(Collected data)
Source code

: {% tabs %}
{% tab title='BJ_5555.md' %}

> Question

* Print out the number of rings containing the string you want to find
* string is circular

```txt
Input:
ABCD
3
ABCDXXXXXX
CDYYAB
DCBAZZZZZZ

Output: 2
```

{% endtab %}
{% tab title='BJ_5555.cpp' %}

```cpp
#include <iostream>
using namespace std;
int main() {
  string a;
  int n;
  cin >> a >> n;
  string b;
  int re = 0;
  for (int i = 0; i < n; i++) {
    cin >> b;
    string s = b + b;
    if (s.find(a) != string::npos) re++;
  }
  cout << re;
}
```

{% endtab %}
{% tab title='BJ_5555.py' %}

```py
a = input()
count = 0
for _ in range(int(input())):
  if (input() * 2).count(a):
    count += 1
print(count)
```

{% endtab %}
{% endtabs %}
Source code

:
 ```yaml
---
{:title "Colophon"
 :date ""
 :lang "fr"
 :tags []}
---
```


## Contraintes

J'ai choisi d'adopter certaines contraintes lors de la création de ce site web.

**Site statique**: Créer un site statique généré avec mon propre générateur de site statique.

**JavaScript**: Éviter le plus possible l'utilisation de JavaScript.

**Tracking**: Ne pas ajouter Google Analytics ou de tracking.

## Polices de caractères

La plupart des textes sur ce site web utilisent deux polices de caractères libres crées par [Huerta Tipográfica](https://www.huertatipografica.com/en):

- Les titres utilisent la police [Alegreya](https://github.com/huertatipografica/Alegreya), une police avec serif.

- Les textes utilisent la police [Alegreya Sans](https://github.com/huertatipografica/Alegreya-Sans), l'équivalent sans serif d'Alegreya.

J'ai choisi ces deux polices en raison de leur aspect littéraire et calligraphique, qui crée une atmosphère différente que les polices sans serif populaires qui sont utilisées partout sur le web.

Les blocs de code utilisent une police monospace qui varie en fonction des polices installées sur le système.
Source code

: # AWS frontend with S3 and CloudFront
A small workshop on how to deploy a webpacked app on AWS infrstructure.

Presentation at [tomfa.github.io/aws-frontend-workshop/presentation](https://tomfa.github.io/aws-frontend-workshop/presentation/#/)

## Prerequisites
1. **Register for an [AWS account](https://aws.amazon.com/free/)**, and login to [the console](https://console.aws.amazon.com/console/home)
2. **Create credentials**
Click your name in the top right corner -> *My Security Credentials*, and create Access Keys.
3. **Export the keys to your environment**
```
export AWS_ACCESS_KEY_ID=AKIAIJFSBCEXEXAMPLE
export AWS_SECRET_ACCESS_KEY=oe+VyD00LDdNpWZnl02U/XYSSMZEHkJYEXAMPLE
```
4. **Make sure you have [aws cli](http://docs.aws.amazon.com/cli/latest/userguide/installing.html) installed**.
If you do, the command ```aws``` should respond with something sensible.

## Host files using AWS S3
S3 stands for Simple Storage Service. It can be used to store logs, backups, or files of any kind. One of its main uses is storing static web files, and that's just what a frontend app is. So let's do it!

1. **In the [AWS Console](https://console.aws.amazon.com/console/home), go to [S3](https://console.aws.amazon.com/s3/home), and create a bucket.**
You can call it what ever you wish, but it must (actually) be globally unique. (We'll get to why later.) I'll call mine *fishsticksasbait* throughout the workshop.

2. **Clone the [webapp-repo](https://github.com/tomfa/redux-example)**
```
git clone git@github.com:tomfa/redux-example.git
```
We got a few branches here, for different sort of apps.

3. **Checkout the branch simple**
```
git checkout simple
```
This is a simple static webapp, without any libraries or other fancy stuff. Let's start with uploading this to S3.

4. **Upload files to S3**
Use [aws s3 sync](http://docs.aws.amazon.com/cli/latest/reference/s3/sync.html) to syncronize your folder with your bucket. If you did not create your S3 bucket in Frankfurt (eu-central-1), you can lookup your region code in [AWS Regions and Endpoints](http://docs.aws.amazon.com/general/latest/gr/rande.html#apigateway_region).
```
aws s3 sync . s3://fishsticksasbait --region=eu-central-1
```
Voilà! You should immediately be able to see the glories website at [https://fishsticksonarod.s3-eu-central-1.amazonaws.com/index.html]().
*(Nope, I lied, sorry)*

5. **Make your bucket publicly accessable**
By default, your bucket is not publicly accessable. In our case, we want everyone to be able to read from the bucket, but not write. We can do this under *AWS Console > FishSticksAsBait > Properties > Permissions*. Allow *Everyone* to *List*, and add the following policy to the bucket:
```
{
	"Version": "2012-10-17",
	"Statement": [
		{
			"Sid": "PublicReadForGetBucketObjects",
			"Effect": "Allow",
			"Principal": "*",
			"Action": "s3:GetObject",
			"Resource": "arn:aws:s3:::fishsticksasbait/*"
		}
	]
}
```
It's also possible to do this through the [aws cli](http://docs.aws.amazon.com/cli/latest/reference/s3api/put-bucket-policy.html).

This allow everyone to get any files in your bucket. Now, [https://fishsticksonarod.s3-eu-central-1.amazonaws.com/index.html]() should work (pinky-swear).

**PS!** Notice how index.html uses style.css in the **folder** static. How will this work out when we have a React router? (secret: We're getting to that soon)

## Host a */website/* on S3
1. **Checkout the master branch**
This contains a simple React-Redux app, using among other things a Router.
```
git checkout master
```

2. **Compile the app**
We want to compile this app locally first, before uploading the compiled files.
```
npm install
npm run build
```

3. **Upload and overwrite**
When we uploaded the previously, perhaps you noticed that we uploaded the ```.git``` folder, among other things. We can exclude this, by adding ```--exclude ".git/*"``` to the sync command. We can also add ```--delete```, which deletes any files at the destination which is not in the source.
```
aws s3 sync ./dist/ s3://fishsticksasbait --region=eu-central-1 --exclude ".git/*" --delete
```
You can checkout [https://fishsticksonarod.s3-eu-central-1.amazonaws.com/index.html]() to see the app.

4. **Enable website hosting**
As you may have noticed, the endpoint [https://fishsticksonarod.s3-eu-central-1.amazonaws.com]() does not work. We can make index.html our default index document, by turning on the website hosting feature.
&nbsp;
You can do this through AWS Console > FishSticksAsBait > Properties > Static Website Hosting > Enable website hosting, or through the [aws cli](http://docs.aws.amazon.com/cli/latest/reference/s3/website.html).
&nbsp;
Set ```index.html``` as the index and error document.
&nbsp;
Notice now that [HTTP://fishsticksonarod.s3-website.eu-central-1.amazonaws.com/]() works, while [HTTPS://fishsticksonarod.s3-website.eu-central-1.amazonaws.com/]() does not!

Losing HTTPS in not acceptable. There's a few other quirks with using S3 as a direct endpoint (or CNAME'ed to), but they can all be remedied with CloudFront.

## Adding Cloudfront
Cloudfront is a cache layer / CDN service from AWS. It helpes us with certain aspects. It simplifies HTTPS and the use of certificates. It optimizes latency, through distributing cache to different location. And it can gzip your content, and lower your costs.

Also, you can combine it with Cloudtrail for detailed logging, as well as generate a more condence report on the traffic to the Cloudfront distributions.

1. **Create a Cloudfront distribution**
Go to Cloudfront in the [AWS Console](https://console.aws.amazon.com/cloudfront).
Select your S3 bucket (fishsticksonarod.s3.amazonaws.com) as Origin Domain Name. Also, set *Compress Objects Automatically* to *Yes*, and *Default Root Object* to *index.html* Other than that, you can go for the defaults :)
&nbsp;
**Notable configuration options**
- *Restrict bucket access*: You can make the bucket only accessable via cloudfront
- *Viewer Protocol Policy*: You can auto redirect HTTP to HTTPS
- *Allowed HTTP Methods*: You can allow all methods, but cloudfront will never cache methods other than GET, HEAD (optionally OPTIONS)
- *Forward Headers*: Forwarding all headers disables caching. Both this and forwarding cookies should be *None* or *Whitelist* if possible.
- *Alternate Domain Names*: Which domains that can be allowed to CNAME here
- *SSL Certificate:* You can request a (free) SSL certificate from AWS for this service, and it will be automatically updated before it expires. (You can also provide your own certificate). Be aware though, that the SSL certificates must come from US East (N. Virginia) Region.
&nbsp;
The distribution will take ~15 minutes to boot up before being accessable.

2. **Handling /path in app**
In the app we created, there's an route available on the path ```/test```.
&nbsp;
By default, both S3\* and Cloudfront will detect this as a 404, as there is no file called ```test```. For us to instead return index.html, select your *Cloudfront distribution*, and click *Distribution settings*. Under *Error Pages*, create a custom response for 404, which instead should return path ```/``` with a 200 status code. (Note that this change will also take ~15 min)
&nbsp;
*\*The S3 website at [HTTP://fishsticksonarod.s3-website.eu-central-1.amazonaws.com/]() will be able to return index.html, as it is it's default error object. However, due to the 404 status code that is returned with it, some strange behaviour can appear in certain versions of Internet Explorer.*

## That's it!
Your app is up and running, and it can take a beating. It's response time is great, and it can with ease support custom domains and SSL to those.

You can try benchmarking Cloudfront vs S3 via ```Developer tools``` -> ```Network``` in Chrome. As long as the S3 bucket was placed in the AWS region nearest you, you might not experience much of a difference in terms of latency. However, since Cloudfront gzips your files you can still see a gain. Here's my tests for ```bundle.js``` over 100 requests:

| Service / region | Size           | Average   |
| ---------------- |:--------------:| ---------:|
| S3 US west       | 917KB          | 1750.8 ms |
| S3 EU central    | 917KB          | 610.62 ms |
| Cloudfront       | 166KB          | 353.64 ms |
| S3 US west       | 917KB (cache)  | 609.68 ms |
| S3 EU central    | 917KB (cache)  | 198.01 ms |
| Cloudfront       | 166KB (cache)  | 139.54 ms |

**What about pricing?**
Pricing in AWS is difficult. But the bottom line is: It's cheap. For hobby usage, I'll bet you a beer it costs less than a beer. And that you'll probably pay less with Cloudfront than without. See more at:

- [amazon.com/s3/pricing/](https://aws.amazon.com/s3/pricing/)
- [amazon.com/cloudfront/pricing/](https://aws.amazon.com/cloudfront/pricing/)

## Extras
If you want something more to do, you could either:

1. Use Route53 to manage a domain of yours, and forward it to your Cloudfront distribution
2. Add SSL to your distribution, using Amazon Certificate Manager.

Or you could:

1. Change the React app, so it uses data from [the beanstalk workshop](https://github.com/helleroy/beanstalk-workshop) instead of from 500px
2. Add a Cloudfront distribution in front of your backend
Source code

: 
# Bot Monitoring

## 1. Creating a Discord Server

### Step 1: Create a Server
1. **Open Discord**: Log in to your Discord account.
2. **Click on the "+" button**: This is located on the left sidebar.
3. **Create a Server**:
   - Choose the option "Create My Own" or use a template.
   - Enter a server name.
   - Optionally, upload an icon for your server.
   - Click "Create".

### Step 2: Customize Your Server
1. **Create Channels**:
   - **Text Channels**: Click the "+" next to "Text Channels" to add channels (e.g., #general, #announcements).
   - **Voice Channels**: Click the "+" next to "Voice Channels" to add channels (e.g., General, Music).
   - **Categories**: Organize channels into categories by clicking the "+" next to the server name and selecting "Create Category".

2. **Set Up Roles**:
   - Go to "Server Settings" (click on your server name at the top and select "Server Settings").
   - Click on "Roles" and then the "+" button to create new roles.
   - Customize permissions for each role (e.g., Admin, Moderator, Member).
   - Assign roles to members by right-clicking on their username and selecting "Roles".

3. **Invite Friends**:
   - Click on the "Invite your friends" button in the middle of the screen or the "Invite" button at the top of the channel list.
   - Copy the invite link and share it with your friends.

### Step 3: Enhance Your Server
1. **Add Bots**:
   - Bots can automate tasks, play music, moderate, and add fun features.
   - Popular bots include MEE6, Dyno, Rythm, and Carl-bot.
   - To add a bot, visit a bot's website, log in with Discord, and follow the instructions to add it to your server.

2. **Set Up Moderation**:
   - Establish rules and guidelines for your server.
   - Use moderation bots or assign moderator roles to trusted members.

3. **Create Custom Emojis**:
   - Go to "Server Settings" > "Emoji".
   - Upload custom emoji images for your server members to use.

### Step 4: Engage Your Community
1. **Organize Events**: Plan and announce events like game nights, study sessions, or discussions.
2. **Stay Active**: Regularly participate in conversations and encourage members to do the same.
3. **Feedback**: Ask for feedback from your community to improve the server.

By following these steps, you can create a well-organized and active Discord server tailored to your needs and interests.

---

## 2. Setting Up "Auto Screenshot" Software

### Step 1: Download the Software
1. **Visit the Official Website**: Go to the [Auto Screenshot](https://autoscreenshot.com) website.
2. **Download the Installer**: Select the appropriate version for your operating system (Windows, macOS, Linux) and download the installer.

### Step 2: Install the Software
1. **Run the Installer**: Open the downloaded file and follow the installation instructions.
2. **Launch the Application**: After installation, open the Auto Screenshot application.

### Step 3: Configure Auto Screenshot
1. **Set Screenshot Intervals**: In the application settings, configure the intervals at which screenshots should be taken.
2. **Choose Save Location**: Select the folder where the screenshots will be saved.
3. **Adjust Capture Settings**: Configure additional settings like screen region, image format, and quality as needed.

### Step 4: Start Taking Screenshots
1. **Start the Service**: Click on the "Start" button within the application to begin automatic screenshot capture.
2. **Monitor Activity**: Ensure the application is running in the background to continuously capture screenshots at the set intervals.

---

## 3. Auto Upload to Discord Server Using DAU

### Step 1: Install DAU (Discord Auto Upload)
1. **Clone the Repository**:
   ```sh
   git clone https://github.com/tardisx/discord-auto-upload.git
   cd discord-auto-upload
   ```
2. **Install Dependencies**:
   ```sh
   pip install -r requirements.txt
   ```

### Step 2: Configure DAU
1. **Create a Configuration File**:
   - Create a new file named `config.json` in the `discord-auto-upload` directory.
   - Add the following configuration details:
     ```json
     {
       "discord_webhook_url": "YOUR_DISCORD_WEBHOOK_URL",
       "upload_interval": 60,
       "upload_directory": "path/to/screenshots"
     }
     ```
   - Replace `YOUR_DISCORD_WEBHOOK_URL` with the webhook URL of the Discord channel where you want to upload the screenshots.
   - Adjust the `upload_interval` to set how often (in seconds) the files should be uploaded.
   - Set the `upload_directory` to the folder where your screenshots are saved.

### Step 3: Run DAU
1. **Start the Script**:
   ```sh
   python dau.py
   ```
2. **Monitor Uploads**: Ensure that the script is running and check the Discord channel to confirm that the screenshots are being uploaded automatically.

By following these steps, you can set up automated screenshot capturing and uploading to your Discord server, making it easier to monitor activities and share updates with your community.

> [What is expected]
The answer should consist of all lines from the records above that hold the word "next".

> [Task result]
   - **Text Channels**: Click the "+" next to "Text Channels" to add channels (e.g., #general, #announcements).
   - **Voice Channels**: Click the "+" next to "Voice Channels" to add channels (e.g., General, Music).
   - **Categories**: Organize channels into categories by clicking the "+" next to the server name and selecting "Create Category".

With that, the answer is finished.